- **WHAT THE TASK REQUIRES**
An exact copy of the entries is required, excluding any pictures.

- **ENTRIES SUPPLIED**
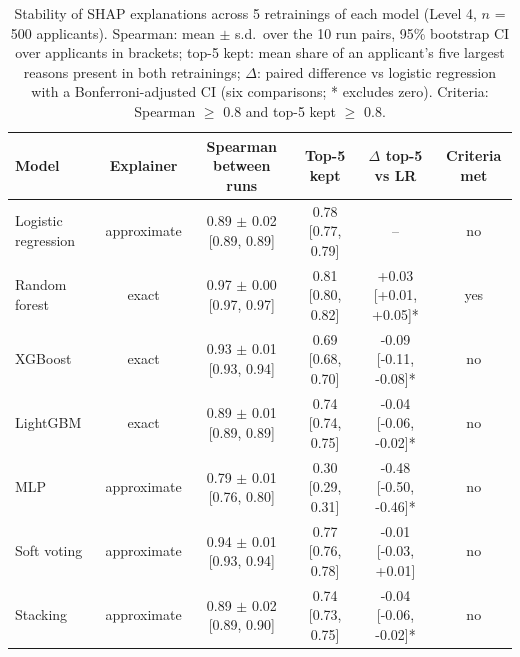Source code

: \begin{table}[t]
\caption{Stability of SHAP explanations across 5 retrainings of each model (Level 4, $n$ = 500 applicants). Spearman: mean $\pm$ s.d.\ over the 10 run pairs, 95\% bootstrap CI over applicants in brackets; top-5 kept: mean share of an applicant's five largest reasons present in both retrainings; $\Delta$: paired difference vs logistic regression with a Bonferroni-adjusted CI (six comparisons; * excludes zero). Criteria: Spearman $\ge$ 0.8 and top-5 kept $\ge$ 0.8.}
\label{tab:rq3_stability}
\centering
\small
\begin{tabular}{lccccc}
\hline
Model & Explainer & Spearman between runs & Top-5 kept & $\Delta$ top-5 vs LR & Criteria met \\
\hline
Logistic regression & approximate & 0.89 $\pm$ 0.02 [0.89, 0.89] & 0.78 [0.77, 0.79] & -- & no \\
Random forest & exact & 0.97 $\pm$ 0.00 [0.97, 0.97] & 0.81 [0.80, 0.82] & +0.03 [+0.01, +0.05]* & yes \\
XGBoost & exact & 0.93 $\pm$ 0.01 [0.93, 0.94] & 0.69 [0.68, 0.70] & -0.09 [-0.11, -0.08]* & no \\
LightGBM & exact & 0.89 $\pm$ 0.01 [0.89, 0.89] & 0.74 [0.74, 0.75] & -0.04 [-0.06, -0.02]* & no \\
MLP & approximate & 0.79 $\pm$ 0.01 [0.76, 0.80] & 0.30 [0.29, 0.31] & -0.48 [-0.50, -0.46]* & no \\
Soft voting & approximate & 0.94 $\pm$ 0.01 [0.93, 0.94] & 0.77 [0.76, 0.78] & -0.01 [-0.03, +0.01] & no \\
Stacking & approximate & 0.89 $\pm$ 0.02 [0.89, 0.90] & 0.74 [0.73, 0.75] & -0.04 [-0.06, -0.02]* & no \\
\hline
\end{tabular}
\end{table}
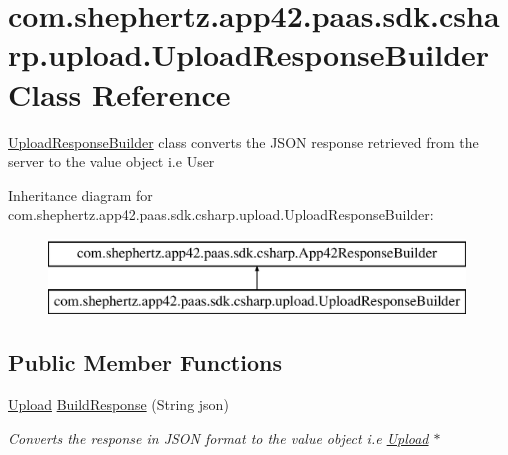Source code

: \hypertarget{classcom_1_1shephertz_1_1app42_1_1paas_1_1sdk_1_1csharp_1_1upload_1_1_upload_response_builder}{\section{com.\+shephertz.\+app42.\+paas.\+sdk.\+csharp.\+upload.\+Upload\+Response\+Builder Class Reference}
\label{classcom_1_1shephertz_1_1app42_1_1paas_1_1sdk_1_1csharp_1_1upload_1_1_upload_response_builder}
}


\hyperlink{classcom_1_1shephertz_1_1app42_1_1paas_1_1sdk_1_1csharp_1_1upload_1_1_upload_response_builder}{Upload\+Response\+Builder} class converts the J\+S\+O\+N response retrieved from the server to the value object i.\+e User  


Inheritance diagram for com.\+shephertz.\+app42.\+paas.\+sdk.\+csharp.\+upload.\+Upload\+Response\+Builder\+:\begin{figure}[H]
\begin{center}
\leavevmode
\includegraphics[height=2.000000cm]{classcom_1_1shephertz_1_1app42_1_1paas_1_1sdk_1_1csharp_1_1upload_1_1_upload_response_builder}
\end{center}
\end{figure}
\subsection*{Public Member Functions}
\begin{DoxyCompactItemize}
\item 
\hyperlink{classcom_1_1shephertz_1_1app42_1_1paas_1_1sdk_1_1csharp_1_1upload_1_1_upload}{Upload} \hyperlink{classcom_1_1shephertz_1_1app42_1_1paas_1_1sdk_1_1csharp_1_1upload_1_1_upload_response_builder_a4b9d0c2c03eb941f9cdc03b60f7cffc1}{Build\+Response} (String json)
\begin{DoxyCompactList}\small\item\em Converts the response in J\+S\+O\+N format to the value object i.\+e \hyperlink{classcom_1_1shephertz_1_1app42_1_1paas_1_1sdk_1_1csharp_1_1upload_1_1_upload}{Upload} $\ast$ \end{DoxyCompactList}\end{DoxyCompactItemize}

- **EXERCISE SOLUTION**
Source code

: \begin{table}[t]
\caption{Stability of SHAP explanations across 5 retrainings of each model (Level 4, $n$ = 500 applicants). Spearman: mean $\pm$ s.d.\ over the 10 run pairs, 95\% bootstrap CI over applicants in brackets; top-5 kept: mean share of an applicant's five largest reasons present in both retrainings; $\Delta$: paired difference vs logistic regression with a Bonferroni-adjusted CI (six comparisons; * excludes zero). Criteria: Spearman $\ge$ 0.8 and top-5 kept $\ge$ 0.8.}
\label{tab:rq3_stability}
\centering
\small
\begin{tabular}{lccccc}
\hline
Model & Explainer & Spearman between runs & Top-5 kept & $\Delta$ top-5 vs LR & Criteria met \\
\hline
Logistic regression & approximate & 0.89 $\pm$ 0.02 [0.89, 0.89] & 0.78 [0.77, 0.79] & -- & no \\
Random forest & exact & 0.97 $\pm$ 0.00 [0.97, 0.97] & 0.81 [0.80, 0.82] & +0.03 [+0.01, +0.05]* & yes \\
XGBoost & exact & 0.93 $\pm$ 0.01 [0.93, 0.94] & 0.69 [0.68, 0.70] & -0.09 [-0.11, -0.08]* & no \\
LightGBM & exact & 0.89 $\pm$ 0.01 [0.89, 0.89] & 0.74 [0.74, 0.75] & -0.04 [-0.06, -0.02]* & no \\
MLP & approximate & 0.79 $\pm$ 0.01 [0.76, 0.80] & 0.30 [0.29, 0.31] & -0.48 [-0.50, -0.46]* & no \\
Soft voting & approximate & 0.94 $\pm$ 0.01 [0.93, 0.94] & 0.77 [0.76, 0.78] & -0.01 [-0.03, +0.01] & no \\
Stacking & approximate & 0.89 $\pm$ 0.02 [0.89, 0.90] & 0.74 [0.73, 0.75] & -0.04 [-0.06, -0.02]* & no \\
\hline
\end{tabular}
\end{table}
Source code

: \hypertarget{classcom_1_1shephertz_1_1app42_1_1paas_1_1sdk_1_1csharp_1_1upload_1_1_upload_response_builder}{\section{com.\+shephertz.\+app42.\+paas.\+sdk.\+csharp.\+upload.\+Upload\+Response\+Builder Class Reference}
\label{classcom_1_1shephertz_1_1app42_1_1paas_1_1sdk_1_1csharp_1_1upload_1_1_upload_response_builder}
}


\hyperlink{classcom_1_1shephertz_1_1app42_1_1paas_1_1sdk_1_1csharp_1_1upload_1_1_upload_response_builder}{Upload\+Response\+Builder} class converts the J\+S\+O\+N response retrieved from the server to the value object i.\+e User  


Inheritance diagram for com.\+shephertz.\+app42.\+paas.\+sdk.\+csharp.\+upload.\+Upload\+Response\+Builder\+:\begin{figure}[H]
\begin{center}
\leavevmode
\includegraphics[height=2.000000cm]{classcom_1_1shephertz_1_1app42_1_1paas_1_1sdk_1_1csharp_1_1upload_1_1_upload_response_builder}
\end{center}
\end{figure}
\subsection*{Public Member Functions}
\begin{DoxyCompactItemize}
\item 
\hyperlink{classcom_1_1shephertz_1_1app42_1_1paas_1_1sdk_1_1csharp_1_1upload_1_1_upload}{Upload} \hyperlink{classcom_1_1shephertz_1_1app42_1_1paas_1_1sdk_1_1csharp_1_1upload_1_1_upload_response_builder_a4b9d0c2c03eb941f9cdc03b60f7cffc1}{Build\+Response} (String json)
\begin{DoxyCompactList}\small\item\em Converts the response in J\+S\+O\+N format to the value object i.\+e \hyperlink{classcom_1_1shephertz_1_1app42_1_1paas_1_1sdk_1_1csharp_1_1upload_1_1_upload}{Upload} $\ast$ \end{DoxyCompactList}\end{DoxyCompactItemize}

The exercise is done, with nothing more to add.